*Try it:*
Reproduce each of the entries that follow, exactly.

*Data to use:*
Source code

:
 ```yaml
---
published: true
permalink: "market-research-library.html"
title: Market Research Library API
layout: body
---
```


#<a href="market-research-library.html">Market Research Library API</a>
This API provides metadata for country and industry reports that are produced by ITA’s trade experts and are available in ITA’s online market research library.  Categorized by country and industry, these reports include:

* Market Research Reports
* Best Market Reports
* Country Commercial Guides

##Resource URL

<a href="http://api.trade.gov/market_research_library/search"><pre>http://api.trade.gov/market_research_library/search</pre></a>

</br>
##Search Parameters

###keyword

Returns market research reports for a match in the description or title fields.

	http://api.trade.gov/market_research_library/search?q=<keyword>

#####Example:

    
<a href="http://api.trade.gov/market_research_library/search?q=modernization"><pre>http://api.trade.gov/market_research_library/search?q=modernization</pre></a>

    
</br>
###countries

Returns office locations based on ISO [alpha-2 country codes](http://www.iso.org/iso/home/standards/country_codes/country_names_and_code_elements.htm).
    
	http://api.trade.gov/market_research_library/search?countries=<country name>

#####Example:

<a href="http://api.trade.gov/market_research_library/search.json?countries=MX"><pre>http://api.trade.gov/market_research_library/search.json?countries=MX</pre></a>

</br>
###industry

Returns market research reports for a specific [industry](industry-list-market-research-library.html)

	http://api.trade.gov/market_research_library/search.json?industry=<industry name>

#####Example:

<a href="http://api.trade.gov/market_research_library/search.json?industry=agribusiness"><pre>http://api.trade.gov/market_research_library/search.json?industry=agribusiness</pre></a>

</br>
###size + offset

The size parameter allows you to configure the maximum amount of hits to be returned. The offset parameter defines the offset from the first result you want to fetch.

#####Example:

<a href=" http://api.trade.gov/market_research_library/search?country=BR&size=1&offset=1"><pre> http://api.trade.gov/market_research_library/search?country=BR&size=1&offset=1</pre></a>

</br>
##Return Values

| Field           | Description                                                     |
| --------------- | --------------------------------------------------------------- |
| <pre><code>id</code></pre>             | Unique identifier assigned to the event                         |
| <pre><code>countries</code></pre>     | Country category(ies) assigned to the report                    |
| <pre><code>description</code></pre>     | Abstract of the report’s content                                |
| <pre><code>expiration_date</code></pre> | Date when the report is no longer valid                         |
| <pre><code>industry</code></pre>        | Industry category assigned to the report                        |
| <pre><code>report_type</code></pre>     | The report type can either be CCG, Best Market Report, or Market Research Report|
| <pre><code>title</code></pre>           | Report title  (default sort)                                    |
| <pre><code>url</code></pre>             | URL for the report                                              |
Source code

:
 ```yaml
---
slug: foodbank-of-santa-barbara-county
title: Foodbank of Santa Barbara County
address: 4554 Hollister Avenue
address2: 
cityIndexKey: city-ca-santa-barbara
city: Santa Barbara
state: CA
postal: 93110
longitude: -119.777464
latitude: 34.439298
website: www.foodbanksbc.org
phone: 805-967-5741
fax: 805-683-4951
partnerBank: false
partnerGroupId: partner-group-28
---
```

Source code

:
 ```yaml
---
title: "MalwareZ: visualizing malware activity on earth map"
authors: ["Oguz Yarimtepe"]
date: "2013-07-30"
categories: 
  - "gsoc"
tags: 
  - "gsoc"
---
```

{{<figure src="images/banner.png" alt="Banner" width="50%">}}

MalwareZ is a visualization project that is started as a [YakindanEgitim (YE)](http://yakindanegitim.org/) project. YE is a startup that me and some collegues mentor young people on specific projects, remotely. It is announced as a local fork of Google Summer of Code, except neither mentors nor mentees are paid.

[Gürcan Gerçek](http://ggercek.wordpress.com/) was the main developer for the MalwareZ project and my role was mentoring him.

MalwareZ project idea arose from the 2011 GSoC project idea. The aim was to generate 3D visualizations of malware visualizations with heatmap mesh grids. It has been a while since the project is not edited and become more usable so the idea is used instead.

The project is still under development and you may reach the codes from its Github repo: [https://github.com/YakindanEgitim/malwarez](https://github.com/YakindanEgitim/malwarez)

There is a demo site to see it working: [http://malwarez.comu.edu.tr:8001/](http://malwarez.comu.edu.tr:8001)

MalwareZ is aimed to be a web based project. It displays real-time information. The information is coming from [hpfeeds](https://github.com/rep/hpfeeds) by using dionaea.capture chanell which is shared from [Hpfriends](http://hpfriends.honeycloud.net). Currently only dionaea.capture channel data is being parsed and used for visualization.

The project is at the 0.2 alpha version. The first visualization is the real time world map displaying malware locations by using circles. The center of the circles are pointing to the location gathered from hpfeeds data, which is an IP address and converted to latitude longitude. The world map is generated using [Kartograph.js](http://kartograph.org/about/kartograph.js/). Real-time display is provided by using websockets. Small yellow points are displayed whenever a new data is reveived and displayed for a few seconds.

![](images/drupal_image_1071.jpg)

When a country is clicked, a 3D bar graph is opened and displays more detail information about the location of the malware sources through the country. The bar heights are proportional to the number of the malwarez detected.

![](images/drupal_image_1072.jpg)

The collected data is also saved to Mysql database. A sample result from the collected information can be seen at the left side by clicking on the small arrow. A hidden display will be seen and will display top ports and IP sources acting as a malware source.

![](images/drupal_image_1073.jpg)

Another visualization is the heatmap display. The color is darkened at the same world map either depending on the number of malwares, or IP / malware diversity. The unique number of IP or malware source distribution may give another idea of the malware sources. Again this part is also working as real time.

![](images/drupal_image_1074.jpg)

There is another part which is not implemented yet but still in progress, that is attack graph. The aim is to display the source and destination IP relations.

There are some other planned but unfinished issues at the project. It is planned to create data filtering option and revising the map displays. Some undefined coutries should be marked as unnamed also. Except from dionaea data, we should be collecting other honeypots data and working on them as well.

*Answer to this exercise:*
Source code

:
 ```yaml
---
published: true
permalink: "market-research-library.html"
title: Market Research Library API
layout: body
---
```


#<a href="market-research-library.html">Market Research Library API</a>
This API provides metadata for country and industry reports that are produced by ITA’s trade experts and are available in ITA’s online market research library.  Categorized by country and industry, these reports include:

* Market Research Reports
* Best Market Reports
* Country Commercial Guides

##Resource URL

<a href="http://api.trade.gov/market_research_library/search"><pre>http://api.trade.gov/market_research_library/search</pre></a>

</br>
##Search Parameters

###keyword

Returns market research reports for a match in the description or title fields.

	http://api.trade.gov/market_research_library/search?q=<keyword>

#####Example:

    
<a href="http://api.trade.gov/market_research_library/search?q=modernization"><pre>http://api.trade.gov/market_research_library/search?q=modernization</pre></a>

    
</br>
###countries

Returns office locations based on ISO [alpha-2 country codes](http://www.iso.org/iso/home/standards/country_codes/country_names_and_code_elements.htm).
    
	http://api.trade.gov/market_research_library/search?countries=<country name>

#####Example:

<a href="http://api.trade.gov/market_research_library/search.json?countries=MX"><pre>http://api.trade.gov/market_research_library/search.json?countries=MX</pre></a>

</br>
###industry

Returns market research reports for a specific [industry](industry-list-market-research-library.html)

	http://api.trade.gov/market_research_library/search.json?industry=<industry name>

#####Example:

<a href="http://api.trade.gov/market_research_library/search.json?industry=agribusiness"><pre>http://api.trade.gov/market_research_library/search.json?industry=agribusiness</pre></a>

</br>
###size + offset

The size parameter allows you to configure the maximum amount of hits to be returned. The offset parameter defines the offset from the first result you want to fetch.

#####Example:

<a href=" http://api.trade.gov/market_research_library/search?country=BR&size=1&offset=1"><pre> http://api.trade.gov/market_research_library/search?country=BR&size=1&offset=1</pre></a>

</br>
##Return Values

| Field           | Description                                                     |
| --------------- | --------------------------------------------------------------- |
| <pre><code>id</code></pre>             | Unique identifier assigned to the event                         |
| <pre><code>countries</code></pre>     | Country category(ies) assigned to the report                    |
| <pre><code>description</code></pre>     | Abstract of the report’s content                                |
| <pre><code>expiration_date</code></pre> | Date when the report is no longer valid                         |
| <pre><code>industry</code></pre>        | Industry category assigned to the report                        |
| <pre><code>report_type</code></pre>     | The report type can either be CCG, Best Market Report, or Market Research Report|
| <pre><code>title</code></pre>           | Report title  (default sort)                                    |
| <pre><code>url</code></pre>             | URL for the report                                              |
Source code

:
 ```yaml
---
slug: foodbank-of-santa-barbara-county
title: Foodbank of Santa Barbara County
address: 4554 Hollister Avenue
address2: 
cityIndexKey: city-ca-santa-barbara
city: Santa Barbara
state: CA
postal: 93110
longitude: -119.777464
latitude: 34.439298
website: www.foodbanksbc.org
phone: 805-967-5741
fax: 805-683-4951
partnerBank: false
partnerGroupId: partner-group-28
---
```

Source code

:
 ```yaml
---
title: "MalwareZ: visualizing malware activity on earth map"
authors: ["Oguz Yarimtepe"]
date: "2013-07-30"
categories: 
  - "gsoc"
tags: 
  - "gsoc"
---
```

{{<figure src="images/banner.png" alt="Banner" width="50%">}}

MalwareZ is a visualization project that is started as a [YakindanEgitim (YE)](http://yakindanegitim.org/) project. YE is a startup that me and some collegues mentor young people on specific projects, remotely. It is announced as a local fork of Google Summer of Code, except neither mentors nor mentees are paid.

[Gürcan Gerçek](http://ggercek.wordpress.com/) was the main developer for the MalwareZ project and my role was mentoring him.

MalwareZ project idea arose from the 2011 GSoC project idea. The aim was to generate 3D visualizations of malware visualizations with heatmap mesh grids. It has been a while since the project is not edited and become more usable so the idea is used instead.

The project is still under development and you may reach the codes from its Github repo: [https://github.com/YakindanEgitim/malwarez](https://github.com/YakindanEgitim/malwarez)

There is a demo site to see it working: [http://malwarez.comu.edu.tr:8001/](http://malwarez.comu.edu.tr:8001)

MalwareZ is aimed to be a web based project. It displays real-time information. The information is coming from [hpfeeds](https://github.com/rep/hpfeeds) by using dionaea.capture chanell which is shared from [Hpfriends](http://hpfriends.honeycloud.net). Currently only dionaea.capture channel data is being parsed and used for visualization.

The project is at the 0.2 alpha version. The first visualization is the real time world map displaying malware locations by using circles. The center of the circles are pointing to the location gathered from hpfeeds data, which is an IP address and converted to latitude longitude. The world map is generated using [Kartograph.js](http://kartograph.org/about/kartograph.js/). Real-time display is provided by using websockets. Small yellow points are displayed whenever a new data is reveived and displayed for a few seconds.

![](images/drupal_image_1071.jpg)

When a country is clicked, a 3D bar graph is opened and displays more detail information about the location of the malware sources through the country. The bar heights are proportional to the number of the malwarez detected.

![](images/drupal_image_1072.jpg)

The collected data is also saved to Mysql database. A sample result from the collected information can be seen at the left side by clicking on the small arrow. A hidden display will be seen and will display top ports and IP sources acting as a malware source.

![](images/drupal_image_1073.jpg)

Another visualization is the heatmap display. The color is darkened at the same world map either depending on the number of malwares, or IP / malware diversity. The unique number of IP or malware source distribution may give another idea of the malware sources. Again this part is also working as real time.

![](images/drupal_image_1074.jpg)

There is another part which is not implemented yet but still in progress, that is attack graph. The aim is to display the source and destination IP relations.

There are some other planned but unfinished issues at the project. It is planned to create data filtering option and revising the map displays. Some undefined coutries should be marked as unnamed also. Except from dionaea data, we should be collecting other honeypots data and working on them as well.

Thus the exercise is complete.